Directeur général adjoint de l’Agence régionale de santé du Grand Est, Simon Kieffer explique comment les données de santé pourraient être utilisées dans les années à venir.

« Actuellement, l’accès aux données de santé collectées par notre système de soins est relativement limité. Pour le futur, l’enjeu est d’être en mesure de les partager plus facilement. Ainsi, la loi du du 26 janvier 2016 de modernisation de notre système de santé prévoit de créer un système national des données de santé (SNDS). Ce SNDS rassemblera l’ensemble des données collectées, de manière à mieux les exploiter.
Cette loi précise qu’un accès permanent à ce SNDS sera proposé à des structures telles que l’Agence nationale de sécurité du médicament et des produits de santé, l’Agence de santé publique, la Haute autorité de santé… Ce SNDS sera aussi ouvert, sur demande, à des équipes de recherche d’organismes publics ou d’entreprises privées. Mais toutes les demandes devront être validées par l’Institut national des données de santé et par la Commission nationale de l’informatique et des libertés.
Cette mise en commun et ce partage des données de santé pourraient rendre notre système de santé plus performant.

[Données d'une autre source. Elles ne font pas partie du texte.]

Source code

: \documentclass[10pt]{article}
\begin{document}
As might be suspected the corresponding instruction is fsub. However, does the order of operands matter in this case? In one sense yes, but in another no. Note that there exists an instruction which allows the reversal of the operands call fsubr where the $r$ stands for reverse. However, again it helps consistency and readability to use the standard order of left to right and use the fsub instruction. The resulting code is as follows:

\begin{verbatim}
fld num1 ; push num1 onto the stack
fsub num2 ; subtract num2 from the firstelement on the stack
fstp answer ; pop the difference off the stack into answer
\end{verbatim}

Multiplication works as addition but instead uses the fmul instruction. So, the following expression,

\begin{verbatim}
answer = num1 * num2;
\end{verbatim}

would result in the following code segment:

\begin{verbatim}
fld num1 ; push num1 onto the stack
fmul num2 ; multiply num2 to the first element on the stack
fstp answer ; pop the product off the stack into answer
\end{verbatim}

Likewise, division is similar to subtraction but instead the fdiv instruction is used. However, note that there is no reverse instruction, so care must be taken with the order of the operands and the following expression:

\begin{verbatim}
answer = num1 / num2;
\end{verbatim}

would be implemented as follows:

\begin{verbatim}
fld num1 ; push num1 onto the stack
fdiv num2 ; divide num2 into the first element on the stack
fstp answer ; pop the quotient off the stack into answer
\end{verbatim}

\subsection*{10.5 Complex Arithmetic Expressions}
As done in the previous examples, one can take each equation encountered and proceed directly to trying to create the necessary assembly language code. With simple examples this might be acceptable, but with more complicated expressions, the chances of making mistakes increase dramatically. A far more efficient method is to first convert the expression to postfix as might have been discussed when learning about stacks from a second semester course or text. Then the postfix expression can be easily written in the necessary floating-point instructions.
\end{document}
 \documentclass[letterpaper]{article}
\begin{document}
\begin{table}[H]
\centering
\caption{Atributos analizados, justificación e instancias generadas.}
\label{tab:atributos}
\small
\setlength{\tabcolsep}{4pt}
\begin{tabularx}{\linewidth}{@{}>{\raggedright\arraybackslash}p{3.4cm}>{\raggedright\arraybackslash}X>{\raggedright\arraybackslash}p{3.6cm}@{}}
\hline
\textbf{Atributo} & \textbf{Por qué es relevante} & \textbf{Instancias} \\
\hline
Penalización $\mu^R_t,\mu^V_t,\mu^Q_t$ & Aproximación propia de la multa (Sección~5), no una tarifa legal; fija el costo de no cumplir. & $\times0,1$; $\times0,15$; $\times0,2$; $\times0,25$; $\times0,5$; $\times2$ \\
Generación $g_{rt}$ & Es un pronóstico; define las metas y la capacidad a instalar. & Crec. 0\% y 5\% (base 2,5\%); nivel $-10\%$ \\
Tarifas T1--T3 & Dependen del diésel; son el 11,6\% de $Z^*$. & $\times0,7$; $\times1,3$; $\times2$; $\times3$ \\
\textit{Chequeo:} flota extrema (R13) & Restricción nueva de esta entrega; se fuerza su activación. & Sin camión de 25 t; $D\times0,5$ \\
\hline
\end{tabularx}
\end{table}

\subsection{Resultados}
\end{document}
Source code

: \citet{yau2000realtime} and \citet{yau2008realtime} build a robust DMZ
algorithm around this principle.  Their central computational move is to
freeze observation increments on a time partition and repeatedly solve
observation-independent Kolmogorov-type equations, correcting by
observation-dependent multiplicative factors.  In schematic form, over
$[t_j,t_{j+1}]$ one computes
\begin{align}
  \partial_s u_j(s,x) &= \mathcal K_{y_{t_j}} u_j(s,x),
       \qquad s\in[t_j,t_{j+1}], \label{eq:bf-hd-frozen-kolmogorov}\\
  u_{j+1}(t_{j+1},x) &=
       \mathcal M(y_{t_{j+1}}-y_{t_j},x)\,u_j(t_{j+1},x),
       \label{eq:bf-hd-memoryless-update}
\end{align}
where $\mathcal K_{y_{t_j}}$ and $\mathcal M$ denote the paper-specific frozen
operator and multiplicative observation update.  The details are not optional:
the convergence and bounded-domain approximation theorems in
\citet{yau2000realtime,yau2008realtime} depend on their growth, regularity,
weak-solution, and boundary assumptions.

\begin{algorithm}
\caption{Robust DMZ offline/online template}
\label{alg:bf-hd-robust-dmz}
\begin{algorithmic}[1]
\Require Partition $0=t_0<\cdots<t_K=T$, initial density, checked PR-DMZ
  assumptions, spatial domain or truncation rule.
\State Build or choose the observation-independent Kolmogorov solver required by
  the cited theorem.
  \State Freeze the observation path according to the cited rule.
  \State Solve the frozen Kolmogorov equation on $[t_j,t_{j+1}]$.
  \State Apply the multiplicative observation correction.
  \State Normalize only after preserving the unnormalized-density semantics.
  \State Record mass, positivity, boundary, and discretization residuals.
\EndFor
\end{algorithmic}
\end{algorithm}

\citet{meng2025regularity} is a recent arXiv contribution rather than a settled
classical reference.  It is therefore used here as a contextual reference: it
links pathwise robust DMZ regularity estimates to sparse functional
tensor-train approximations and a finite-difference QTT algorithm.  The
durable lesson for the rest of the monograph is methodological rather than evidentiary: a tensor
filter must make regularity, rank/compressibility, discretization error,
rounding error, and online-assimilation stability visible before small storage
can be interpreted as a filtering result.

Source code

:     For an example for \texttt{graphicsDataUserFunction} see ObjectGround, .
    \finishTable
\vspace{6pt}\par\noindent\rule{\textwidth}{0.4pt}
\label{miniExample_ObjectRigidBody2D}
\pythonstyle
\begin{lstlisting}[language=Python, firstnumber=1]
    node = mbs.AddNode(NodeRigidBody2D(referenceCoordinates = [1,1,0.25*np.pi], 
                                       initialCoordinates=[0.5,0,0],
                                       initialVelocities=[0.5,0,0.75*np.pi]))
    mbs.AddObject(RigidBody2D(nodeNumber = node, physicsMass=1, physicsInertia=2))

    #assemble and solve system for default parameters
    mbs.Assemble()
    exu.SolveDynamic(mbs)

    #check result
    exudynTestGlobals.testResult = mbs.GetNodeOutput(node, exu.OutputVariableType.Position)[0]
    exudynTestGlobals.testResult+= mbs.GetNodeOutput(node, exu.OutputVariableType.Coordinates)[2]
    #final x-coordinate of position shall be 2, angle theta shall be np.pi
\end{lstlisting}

D’une part, cela permettrait de mieux le connaître et de mieux le réguler. Cela permettrait par exemple d’en savoir plus sur le parcours de soin d’une personne. Imaginons qu’une personne se fasse soigner chez son médecin traitant puis à l’hôpital puis dans une maison de retraite, cela permettrait d’avoir un meilleur suivi sur son parcours. Les parcours de soins pourraient ainsi être mieux organisés. Pour pouvoir se projeter, prévoir un nombre de places en hôpital plus ou moins important par exemple, ce sera très utile. De même, en cas d’épidémie, pour renforcer en urgence les moyens de tel ou tel service.
D’autre part, cela permettrait d’améliorer la qualité des soins. On pourrait notamment mieux mesurer les effets produits par de nombreux traitements.
L’autre enjeu pour le futur est de pouvoir s’appuyer sur des données pas seulement quantitatives mais aussi qualitatives. Autrement dit, des données davantage individualisées. D’un côté, cela pose un problème éthique : est-ce que les patients accepteront que leurs données personnelles de santé soient collectées ? Et si notre système de santé était profondément remis en cause et que les cotisations devenaient calculées en fonction de notre état de santé, il est compréhensible que de nombreux patients n’auraient pas envie que leurs données personnelles de santé soient divulguées… D’un côté, cela permettrait de tendre vers des soins davantage individualisés en fonction de chaque patient. »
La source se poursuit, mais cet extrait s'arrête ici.